Why DRS Should Run Rules are better than anti-affinity rules in small clusters

The Distributed Resource Scheduler (DRS) allows vSphere Administrators to use rules to enforce virtual machine placement on cluster nodes. An example of such a rule is in the image below with a rule to reparate two domain controllers so that they won't run on the same vSphere host.

DRS Anti Affinity Rule

Using this rule works well in a larger cluster, but in a small cluster this might cause an issue. If there are only two nodes in the cluster then when placing a host in maintenance mode that process stalls because it would violate the DRS rule, as you can see in the next image.

DRS anti affinity rule violation with maintenance mode

An administrator can manually migrate the conflicting virtual machine to another host. But would it not be much nicer if DRS would be able to perform this automatically?

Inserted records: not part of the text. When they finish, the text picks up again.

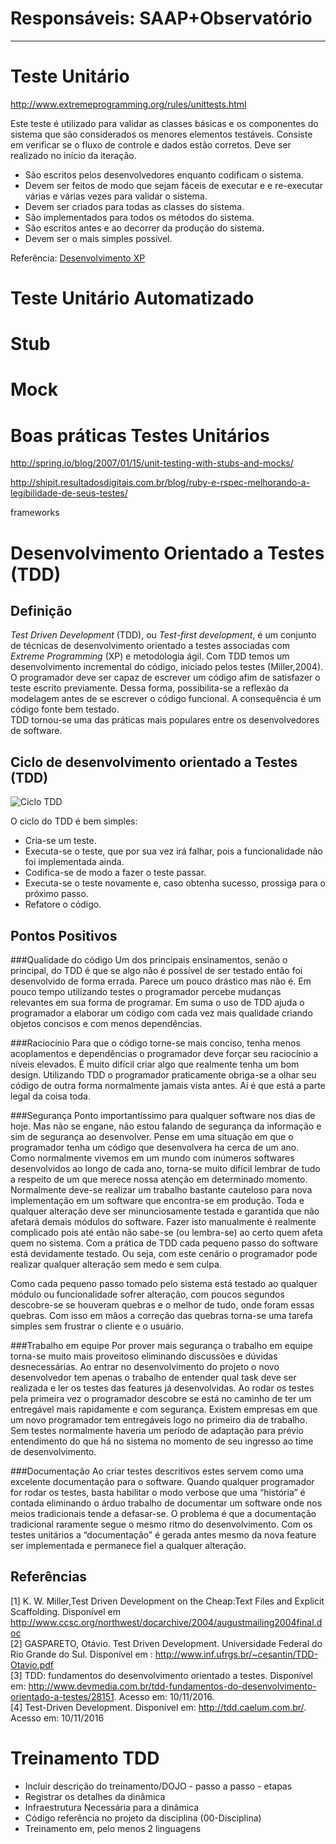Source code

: # **Responsáveis: SAAP+Observatório**

***


# Teste Unitário
http://www.extremeprogramming.org/rules/unittests.html

Este teste é utilizado para validar as classes básicas e os componentes do sistema que são considerados os menores elementos testáveis. Consiste em verificar se o fluxo de controle e dados estão corretos. Deve ser realizado no início da iteração.

* São escritos pelos desenvolvedores enquanto codificam o sistema.
* Devem ser feitos de modo que sejam fáceis de executar e e re-executar várias e várias vezes para validar o sistema.
* Devem ser criados para todas as classes do sistema.
* São implementados para todos os métodos do sistema.
* São escritos antes e ao decorrer da produção do sistema.
* Devem ser o mais simples possível.

Referência: [Desenvolvimento XP](http://xp.edugraf.ufsc.br/bin/view/XP/TesteAceitacaoXtesteUnidade)

# Teste Unitário Automatizado
# Stub

# Mock

# Boas práticas Testes Unitários

http://spring.io/blog/2007/01/15/unit-testing-with-stubs-and-mocks/

http://shipit.resultadosdigitais.com.br/blog/ruby-e-rspec-melhorando-a-legibilidade-de-seus-testes/

frameworks

# Desenvolvimento Orientado a Testes (TDD)

## Definição

_Test Driven Development_ (TDD), ou _Test-first development_, é um conjunto de técnicas de desenvolvimento orientado a testes associadas com _Extreme Programming_ (XP) e metodologia ágil. Com TDD temos um desenvolvimento incremental do código, iniciado pelos testes (Miller,2004). O programador deve ser capaz de escrever um código afim de satisfazer o teste escrito previamente. Dessa forma, possibilita-se a reflexão da modelagem antes de se escrever o código funcional. A consequência é um código fonte bem testado.  
TDD tornou-se uma das práticas mais populares entre os desenvolvedores de software.

## Ciclo de desenvolvimento orientado a Testes (TDD)

![Ciclo TDD](http://2.bp.blogspot.com/-O5F7OQeP6cY/VkYYHPNvd2I/AAAAAAAAAIw/eyuHiDRrzyM/s1600/TDD.png)

O ciclo do TDD é bem simples:

* Cria-se um teste.
* Executa-se o teste, que por sua vez irá falhar, pois a funcionalidade não foi implementada ainda.
* Codifica-se de modo a fazer o teste passar.
* Executa-se o teste novamente e, caso obtenha sucesso, prossiga para o próximo passo.
* Refatore o código.

## Pontos Positivos

###Qualidade do código
Um dos principais ensinamentos, senão o principal, do TDD é que se algo não é possível de ser testado então foi desenvolvido de forma errada. Parece um pouco drástico mas não é. Em pouco tempo utilizando testes o programador percebe mudanças relevantes em sua forma de programar. Em suma o uso de TDD ajuda o programador a elaborar um código com cada vez mais qualidade criando objetos concisos e com menos dependências.

###Raciocínio
Para que o código torne-se mais conciso, tenha menos acoplamentos e dependências o programador deve forçar seu raciocínio a níveis elevados. É muito difícil criar algo que realmente tenha um bom design. Utilizando TDD o programador praticamente obriga-se a olhar seu código de outra forma normalmente jamais vista antes. Aí é que está a parte legal da coisa toda.

###Segurança
Ponto importantíssimo para qualquer software nos dias de hoje. Mas não se engane, não estou falando de segurança da informação e sim de segurança ao desenvolver. Pense em uma situação em que o programador tenha um código que desenvolvera ha cerca de um ano. Como normalmente vivemos em um mundo com inúmeros softwares desenvolvidos ao longo de cada ano, torna-se muito difícil lembrar de tudo a respeito de um que merece nossa atenção em determinado momento. Normalmente deve-se realizar um trabalho bastante cauteloso para nova implementação em um software que encontra-se em produção. Toda e qualquer alteração deve ser minunciosamente testada e garantida que não afetará demais módulos do software. Fazer isto manualmente é realmente complicado pois até então não sabe-se (ou lembra-se) ao certo quem afeta quem no sistema. Com a prática de TDD cada pequeno passo do software está devidamente testado. Ou seja, com este cenário o programador pode realizar qualquer alteração sem medo e sem culpa.

Como cada pequeno passo tomado pelo sistema está testado ao qualquer módulo ou funcionalidade sofrer alteração, com poucos segundos descobre-se se houveram quebras e o melhor de tudo, onde foram essas quebras. Com isso em mãos a correção das quebras torna-se uma tarefa simples sem frustrar o cliente e o usuário.

###Trabalho em equipe
Por prover mais segurança o trabalho em equipe torna-se muito mais proveitoso eliminando discussões e dúvidas desnecessárias. Ao entrar no desenvolvimento do projeto o novo desenvolvedor tem apenas o trabalho de entender qual task deve ser realizada e ler os testes das features já desenvolvidas. Ao rodar os testes pela primeira vez o programador descobre se está no caminho de ter um entregável mais rapidamente e com segurança. Existem empresas em que um novo programador tem entregáveis logo no primeiro dia de trabalho. Sem testes normalmente haveria um período de adaptação para prévio entendimento do que há no sistema no momento de seu ingresso ao time de desenvolvimento.

###Documentação
Ao criar testes descritivos estes servem como uma excelente documentação para o software. Quando qualquer programador for rodar os testes, basta habilitar o modo verbose que uma “história” é contada eliminando o árduo trabalho de documentar um software onde nos meios tradicionais tende a defasar-se. O problema é que a documentação tradicional raramente segue o mesmo ritmo do desenvolvimento. Com os testes unitários a “documentação” é gerada antes mesmo da nova feature ser implementada e permanece fiel a qualquer alteração.

## Referências

[1] K. W. Miller,Test Driven Development on the Cheap:Text Files and Explicit Scaffolding. Disponível em http://www.ccsc.org/northwest/docarchive/2004/augustmailing2004final.doc  
[2] GASPARETO, Otávio. Test Driven Development. Universidade Federal do Rio Grande do Sul. Disponível em : http://www.inf.ufrgs.br/~cesantin/TDD-Otavio.pdf  
[3] TDD: fundamentos do desenvolvimento orientado a testes. Disponível em: http://www.devmedia.com.br/tdd-fundamentos-do-desenvolvimento-orientado-a-testes/28151. Acesso em: 10/11/2016.  
[4] Test-Driven Development. Disponível em: http://tdd.caelum.com.br/. Acesso em: 10/11/2016  


# Treinamento TDD

- Incluir descrição do treinamento/DOJO - passo a passo - etapas
- Registrar os detalhes da dinâmica
- Infraestrutura Necessária para a dinâmica
- Código referência no projeto da disciplina (00-Disciplina)
- Treinamento em, pelo menos 2 linguagens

A solution to this problem is to use the VM to Host affinity rules with a Should Run-rule. In the image below you see an example for a two node cluster where there are two host groups, each containing one ESXi-host and two virtual machine groups, each also containing one VM.

DRS VM and Host groups

With the rule in the following image we tell DRS to run the VMs on the designated hosts if it can, but if for any reason, such as going into maintenance mode, it is necessary to run the VM on another host it will still do that and migrate the VM to the other host.

DRS VM to Host should run rule

Especially in a two node vSAN cluster this approach might be a better solution than the traditional method of using anti-affinity rules.